## Team Member Names: Madeline Witters {-}

## Project Title: {-}

## Problem Statement {-}

One of the most important metrics of success in any business is customer retention. A business's customer churn rate can have very significant financial impacts that affect the company in a multitude of ways. A [Harvard Business Review article](https://hbr.org/2014/10/the-value-of-keeping-the-right-customers) recently stated that merely increasing a company's retention rates by 5% can increase profits upwards of 25%; conversely, the cost of obtaining a new customer can be anywhere from 5 to 25 times as expensive as retaining an existing one. 

It therefore follows that if a company is able to predict which customers are at risk of leaving, they can use this information to better position themselves in a variety of ways, such as: identifying customers at risk of leaving and creating an intervention plan, calculating potential loss of revenue in the next quarter, or simply better understanding their customer demographic and various market segments. 

In this project, there are two central research questions that I will aim to answer: 

1. Can I predict customer churn with a reasonable accuracy rate? 
    + Furthermore, does one model type outperform another in predicting customer churn? 
2. What features/customer attributes (present in the dataset) are most important in predicting whether a customer will churn?

## Data Source {-}

For this project I am using the "Bank Customer Churn" dataset, sourced from Kaggle. The dataset has 10,000 data points and 12 variables. Each row represents an individual customer. Variables are both categorical and quantitative, and include demographic variables (age, gender, country), as well as industry-specific variables (balance, credit_card, etc.). The response variable "churn" is categorical, containing a 1 if the client left the bank and a 0 if they remained a customer. 

## Methodology {-}

My methodology will consist of three distinct parts: 

+ Exploratory Data Analysis
+ Variable Selection
+ Modeling

**Exploratory Data Analysis**

Exploratory data analysis will consist of any necessary data cleaning (addressing missing data, removing unnecessary/not relevant variables, one hot encoding, scaling/standardization, etc.), outlier detection, and examination for potential collinearity between predictor variables. As part of this step, I also plan to do some basic visual analysis of the distribution of predictor variables via boxplots, histograms, or density plots. Finally, I will partition the dataset into a train/test split.

**Variable Selection**

For variable selection, I plan to use Lasso or Elastic Net to identify the most relevant features, as I anticipate some features will not contain predictive power. I will select the best $\lambda$ parameter for Lasso/Elastic Net via cross-validation. Depending on the results from my analysis, I may also examine the most important features from the Random Forest model, and consider fit my final model to those chosen variables.

**Modeling**

I plan to build and compare two classification models: a logistic regression model and a random forest. 

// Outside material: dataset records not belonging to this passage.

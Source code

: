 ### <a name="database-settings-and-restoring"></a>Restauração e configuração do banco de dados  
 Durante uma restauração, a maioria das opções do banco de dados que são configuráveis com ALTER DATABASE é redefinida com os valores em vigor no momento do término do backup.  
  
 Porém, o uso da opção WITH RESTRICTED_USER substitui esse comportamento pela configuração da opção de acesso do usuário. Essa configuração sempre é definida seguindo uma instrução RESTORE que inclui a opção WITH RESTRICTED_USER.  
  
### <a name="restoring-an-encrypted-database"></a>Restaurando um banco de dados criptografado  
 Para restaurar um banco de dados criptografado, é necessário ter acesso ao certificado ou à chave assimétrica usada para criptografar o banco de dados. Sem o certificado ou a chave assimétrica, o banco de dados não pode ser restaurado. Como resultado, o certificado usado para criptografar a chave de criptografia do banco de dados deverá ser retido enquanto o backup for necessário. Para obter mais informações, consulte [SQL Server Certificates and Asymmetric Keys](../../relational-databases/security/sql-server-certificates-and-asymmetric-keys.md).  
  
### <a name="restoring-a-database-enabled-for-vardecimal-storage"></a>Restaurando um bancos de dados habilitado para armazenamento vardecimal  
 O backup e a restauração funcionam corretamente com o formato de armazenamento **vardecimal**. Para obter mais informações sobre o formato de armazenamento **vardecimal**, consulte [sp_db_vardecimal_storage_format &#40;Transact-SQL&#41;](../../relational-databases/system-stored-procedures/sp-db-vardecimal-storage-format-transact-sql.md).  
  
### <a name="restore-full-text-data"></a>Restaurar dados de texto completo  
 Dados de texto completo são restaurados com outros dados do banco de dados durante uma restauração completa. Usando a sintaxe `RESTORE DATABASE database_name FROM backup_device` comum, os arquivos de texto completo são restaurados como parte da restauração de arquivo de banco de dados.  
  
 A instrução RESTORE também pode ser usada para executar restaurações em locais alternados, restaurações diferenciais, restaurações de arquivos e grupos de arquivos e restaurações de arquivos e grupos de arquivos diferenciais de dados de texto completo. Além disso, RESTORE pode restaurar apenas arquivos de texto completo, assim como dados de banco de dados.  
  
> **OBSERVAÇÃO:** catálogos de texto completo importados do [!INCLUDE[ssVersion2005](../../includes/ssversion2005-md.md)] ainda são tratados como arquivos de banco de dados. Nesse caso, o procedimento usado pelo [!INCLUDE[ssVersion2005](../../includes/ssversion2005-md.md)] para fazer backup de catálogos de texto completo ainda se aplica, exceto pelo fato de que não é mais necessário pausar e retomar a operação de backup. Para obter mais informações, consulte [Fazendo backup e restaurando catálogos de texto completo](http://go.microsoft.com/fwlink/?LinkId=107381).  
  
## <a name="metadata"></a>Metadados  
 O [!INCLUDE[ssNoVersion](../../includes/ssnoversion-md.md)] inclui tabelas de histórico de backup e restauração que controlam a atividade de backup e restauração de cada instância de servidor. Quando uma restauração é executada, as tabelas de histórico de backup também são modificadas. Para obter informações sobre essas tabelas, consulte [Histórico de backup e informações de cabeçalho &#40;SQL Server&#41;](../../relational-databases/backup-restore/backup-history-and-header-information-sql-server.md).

Logistic regression lends itself well to this dataset, as it can be easily used for classification, but it is also very interpretable. This is especially important for business related data, as one will likely need to explain the results to non-technical stakeholders. Furthermore, the fact that the response data can be represented in terms of a probability is particularly appealing. While I will use cross-validation to identify the optimal threshold for classification, one can imagine a scenario where a business may prefer to have the results of the model report the probability that a customer may leave rather than a binary classification. 

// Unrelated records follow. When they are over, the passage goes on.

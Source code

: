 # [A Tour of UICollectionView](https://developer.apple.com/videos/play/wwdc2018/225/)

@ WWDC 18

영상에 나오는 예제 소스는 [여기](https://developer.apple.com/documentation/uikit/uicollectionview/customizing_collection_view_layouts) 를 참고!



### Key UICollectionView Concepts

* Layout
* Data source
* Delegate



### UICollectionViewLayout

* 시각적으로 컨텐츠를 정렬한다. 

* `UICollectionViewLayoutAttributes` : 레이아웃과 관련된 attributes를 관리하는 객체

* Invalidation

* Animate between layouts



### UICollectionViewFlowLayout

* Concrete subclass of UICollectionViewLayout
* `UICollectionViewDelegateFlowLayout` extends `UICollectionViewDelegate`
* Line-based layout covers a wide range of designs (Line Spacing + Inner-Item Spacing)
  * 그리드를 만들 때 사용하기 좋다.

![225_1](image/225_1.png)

Second, I plan to contrast the logistic regression model with a random forest. While random forests do not have the interpretability of logistic regression, and are known as being a bit more of a "black box" model, they are also known for their predictive prowess. I think it will be interesting to contrast the performance of these two models and see which achieves better predictive performance. 

If I have time, I may also build and compare a third model, such as a support vector machine or k-nearest neighbors model. 

## Evaluation and Final Results {-}

I will evaluate and compare the models in a variety of ways. The primary evaluation method will be by examining the classification error rate for the test data. Related to this, I may also construct a confusion matrix and/or AUC-ROC curve. 

#note: perhaps discuss additional metrics to be examined: pseudo R^2, AIC/BIC ?

Second, I will also provide an interpretation of results with respect to the final chosen variables. This is especially relevant for this project, as businesses are often hoping to gain insight into *why* customers are leaving. Examination of the variables include in the final models can be relevant to addressing this question (e.g. are younger customers more at risk of leaving?). 

#note: add more to this section on how you will examine/discuss variables

I will finally discuss how one could use the results from my project to design their own study, as well as how the project could be improved. 

#note: discuss additional models to test, variables that could be added, etc.

## Citations {-}

+ "Bank Customer Churn", [https://www.kaggle.com/datasets/gauravtopre/bank-customer-churn-dataset](https://www.kaggle.com/datasets/gauravtopre/bank-customer-churn-dataset)
+ "The Value of Keeping the Right Customers", Amy Gallo, [https://hbr.org/2014/10/the-value-of-keeping-the-right-customers](https://hbr.org/2014/10/the-value-of-keeping-the-right-customers)